Are you someone who pleases others? Puts others first? A giver? “Selfless”?
I thought I was those, way back. I just didn’t realize that I was doing it because I was insecure, hurt and fearful. It was the strategy I had learned to survive, considering that keeping a community was part of surviving. The only way to get love was to fawn and treat myself as less.
When I started learning how to let go of what I thought was me, which was just a collection of habits, preferences, painful and happy experiences, etc. I found myself with nothing left. It wasn’t true, there was a lot there, but it was buried and unsure if it was safe to emerge.
It took months for it to emerge.

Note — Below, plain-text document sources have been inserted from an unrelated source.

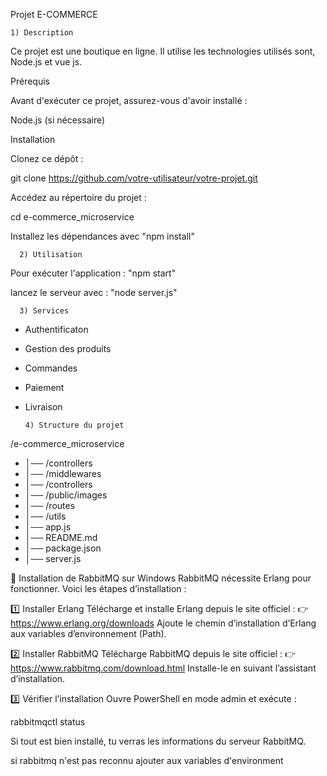 
Projet E-COMMERCE

    1) Description

Ce projet est une boutique en ligne. Il utilise les technologies utilisés sont, Node.js et vue js.

Prérequis

Avant d'exécuter ce projet, assurez-vous d'avoir installé :

Node.js (si nécessaire)

Installation

Clonez ce dépôt :

git clone https://github.com/votre-utilisateur/votre-projet.git

Accédez au répertoire du projet :

cd e-commerce_microservice

Installez les dépendances avec  "npm install"

      2) Utilisation

Pour exécuter l'application : "npm start"

lancez le serveur avec : "node server.js"

      3) Services

* Authentificaton 
* Gestion des produits 
* Commandes 
* Paiement 
* Livraison

      4) Structure du projet

/e-commerce_microservice 

* │── /controllers
* │── /middlewares 
* │── /controllers
* │── /public/images 
* │── /routes 
* │── /utils 
* │── app.js 
* │── README.md
* │── package.json 
* │── server.js


📌 Installation de RabbitMQ sur Windows
RabbitMQ nécessite Erlang pour fonctionner. Voici les étapes d’installation :

1️⃣ Installer Erlang
Télécharge et installe Erlang depuis le site officiel :
👉 https://www.erlang.org/downloads
Ajoute le chemin d’installation d’Erlang aux variables d’environnement (Path).

2️⃣ Installer RabbitMQ
Télécharge RabbitMQ depuis le site officiel :
👉 https://www.rabbitmq.com/download.html
Installe-le en suivant l’assistant d’installation.

3️⃣ Vérifier l’installation
Ouvre PowerShell en mode admin et exécute :

rabbitmqctl status

Si tout est bien installé, tu verras les informations du serveur RabbitMQ.

si rabbitmq n'est pas reconnu ajouter aux variables d'environment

It is still emerging. The loss of self has never felt scary, painful or unwanted. It was quick and the emerging had been slow with plenty of time to adapt.

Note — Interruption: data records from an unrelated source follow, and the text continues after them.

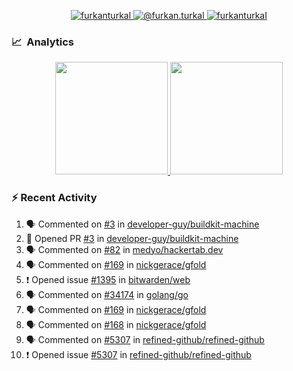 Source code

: <p align="center">
  <a href="https://linkedin.com/in/furkanturkal" target="blank">
    <img src="https://img.shields.io/badge/linkedin-%230077B5.svg?&style=for-the-badge&logo=linkedin&logoColor=white" alt="furkanturkal" />
  </a>
  <a href="https://medium.com/@furkan.turkal" target="blank">
    <img src="https://img.shields.io/badge/medium-%2312100E.svg?&style=for-the-badge&logo=medium&logoColor=white" alt="@furkan.turkal" />
  </a>
  <a href="https://twitter.com/furkanturkaI" target="blank">
    <img src="https://img.shields.io/badge/Twitter-1DA1F2?style=for-the-badge&logo=twitter&logoColor=white" alt="furkanturkaI" />
  </a>
</p>

### 📈 &nbsp;Analytics

<p align="center">
  <a href="https://coderstats.net/github/#Dentrax">
    <img height="180em" src="https://github-readme-stats-eight-theta.vercel.app/api?username=Dentrax&show_icons=true&theme=algolia&include_all_commits=true&count_private=true&line_height=26"/>
    <img height="180em" src="https://github-readme-stats-eight-theta.vercel.app/api/top-langs/?username=Dentrax&layout=compact&langs_count=8&theme=algolia&line_height=26"/>
  </a>
</p>

### :zap: Recent Activity

<!--START_SECTION:activity-->
1. 🗣 Commented on [#3](https://github.com/developer-guy/buildkit-machine/issues/3) in [developer-guy/buildkit-machine](https://github.com/developer-guy/buildkit-machine)
2. 💪 Opened PR [#3](https://github.com/developer-guy/buildkit-machine/pull/3) in [developer-guy/buildkit-machine](https://github.com/developer-guy/buildkit-machine)
3. 🗣 Commented on [#82](https://github.com/medyo/hackertab.dev/issues/82) in [medyo/hackertab.dev](https://github.com/medyo/hackertab.dev)
4. 🗣 Commented on [#169](https://github.com/nickgerace/gfold/issues/169) in [nickgerace/gfold](https://github.com/nickgerace/gfold)
5. ❗️ Opened issue [#1395](https://github.com/bitwarden/web/issues/1395) in [bitwarden/web](https://github.com/bitwarden/web)
6. 🗣 Commented on [#34174](https://github.com/golang/go/issues/34174) in [golang/go](https://github.com/golang/go)
7. 🗣 Commented on [#169](https://github.com/nickgerace/gfold/issues/169) in [nickgerace/gfold](https://github.com/nickgerace/gfold)
8. 🗣 Commented on [#168](https://github.com/nickgerace/gfold/issues/168) in [nickgerace/gfold](https://github.com/nickgerace/gfold)
9. 🗣 Commented on [#5307](https://github.com/refined-github/refined-github/issues/5307) in [refined-github/refined-github](https://github.com/refined-github/refined-github)
10. ❗️ Opened issue [#5307](https://github.com/refined-github/refined-github/issues/5307) in [refined-github/refined-github](https://github.com/refined-github/refined-github)
<!--END_SECTION:activity-->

Recently, parts of narrative-me that I thought I had shed have resurfaced. I’ve been…not frustrated…but divide what you would imagine as a typical level of frustration by 5,000 and that would be closer. I’ve been watching myself and the origin of what I was perceiving was not becoming clear. Despite being a spiritual being with fairly advanced knowledge and experience, people were still talking down to me.
In order to change anything in the outside world, whether it be how people treat you to how successful you are, it is a simple process. It always requires an inside change. Some thorn, some belief you have about yourself or some self-preserving motivation is manifesting in the people around you and how they perceive you. It is guiding your actions, general behavior and even the way you speak.

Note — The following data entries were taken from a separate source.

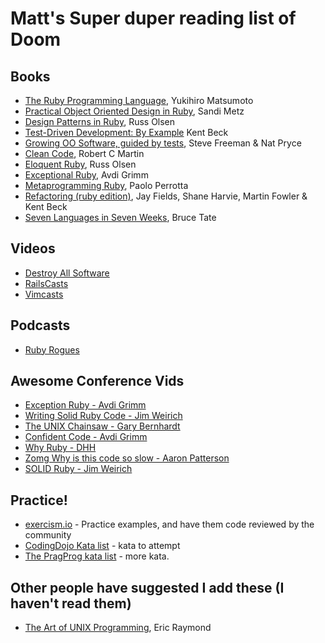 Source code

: # Matt's Super duper reading list of Doom

## Books

  * [The Ruby Programming Language](http://shop.oreilly.com/product/9780596516178.do), Yukihiro Matsumoto
  * [Practical Object Oriented Design in Ruby](http://www.amazon.com/Practical-Object-Oriented-Design-Ruby-Addison-Wesley/dp/0321721330), Sandi Metz
  * [Design Patterns in Ruby](http://designpatternsinruby.com/), Russ Olsen
  * [Test-Driven Development: By Example](http://books.google.co.uk/books/about/Test_driven_development.html?id=O6FUu8c4HooC&redir_esc=y) Kent Beck
  * [Growing OO Software, guided by tests](http://www.amazon.co.uk/Growing-Object-Oriented-Software-Guided-Signature/dp/0321503627/ref=wl_it_dp_o_npd?ie=UTF8&coliid=I1R5VI03D7VG32&colid=2UJF3HBHGUHN5), Steve Freeman & Nat Pryce
  * [Clean Code](http://www.amazon.co.uk/Clean-Code-Handbook-Software-Craftsmanship/dp/0132350882), Robert C Martin
  * [Eloquent Ruby](http://eloquentruby.com/), Russ Olsen
  * [Exceptional Ruby](http://exceptionalruby.com/), Avdi Grimm
  * [Metaprogramming Ruby](http://pragprog.com/book/ppmetr/metaprogramming-ruby), Paolo Perrotta
  * [Refactoring (ruby edition)](http://martinfowler.com/books/refactoringRubyEd.html), Jay Fields, Shane Harvie, Martin Fowler & Kent Beck
  * [Seven Languages in Seven Weeks](http://www.amazon.co.uk/Seven-Languages-Weeks-Programming-Programmers/dp/193435659X/ref=wl_it_dp_o_npd?ie=UTF8&coliid=ITJXQVVJJ26KS&colid=2UJF3HBHGUHN5), Bruce Tate

## Videos
  * [Destroy All Software](https://www.destroyallsoftware.com/screencasts)
  * [RailsCasts](http://railscasts.com/)
  * [Vimcasts](http://vimcasts.org/)

## Podcasts
  * [Ruby Rogues](http://rubyrogues.com/)

## Awesome Conference Vids
  * [Exception Ruby - Avdi Grimm](http://confreaks.net/videos/658-rubyconf2011-exceptional-ruby)
  * [Writing Solid Ruby Code - Jim Weirich](http://confreaks.net/videos/656-rubyconf2011-writing-solid-ruby-code)
  * [The UNIX Chainsaw - Gary Bernhardt](http://confreaks.net/videos/615-cascadiaruby2011-the-unix-chainsaw)
  * [Confident Code - Avdi Grimm](http://confreaks.net/videos/614-cascadiaruby2011-confident-code)
  * [Why Ruby - DHH](http://confreaks.net/videos/431-rubyconf2010-keynote-why-ruby)
  * [Zomg Why is this code so slow - Aaron Patterson](http://confreaks.net/videos/427-rubyconf2010-zomg-why-is-this-code-so-slow)
  * [SOLID Ruby - Jim Weirich](http://confreaks.net/videos/185-rubyconf2009-solid-ruby)

## Practice!

  * [exercism.io](http://exercism.io) - Practice examples, and have them code reviewed by the community
  * [CodingDojo Kata list](http://codingdojo.org/cgi-bin/wiki.pl?KataCatalogue) - kata to attempt
  * [The PragProg kata list](http://codekata.pragprog.com/) - more kata.

## Other people have suggested I add these (I haven't read them)

  * [The Art of UNIX Programming](http://catb.org/~esr/writings/taoup/), Eric Raymond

My thorn, was some moment when I developed an inner critic. Some belief that I had to scrutinize myself so that I could be liked. I had to change to be accepted. I was not good enough. I was not worthy. As a result, I wasn’t leading with what I believed, but sheepishly repeating it when it was relevant or avoiding sharing it at all.
I had worked so hard at this. I had made huge progress and felt like I liked myself. But, the manifestation indicating that I hadn’t successfully released it had come around yet again: people talked to me like I didn’t know anything near what I do, and it was still so hard to say what I thought without extreme fear.
What was I doing?

A memory flashed into my mind. I was at a college party. One of the guys wanted to “make out with me” my ‘friends’ had told me. I didn’t understand this concept. Why wouldn’t he just want to talk to me? I also didn’t understand the fun in drinking, but after deciding that maybe something was wrong with me for being opposed to it, I gave it a chance.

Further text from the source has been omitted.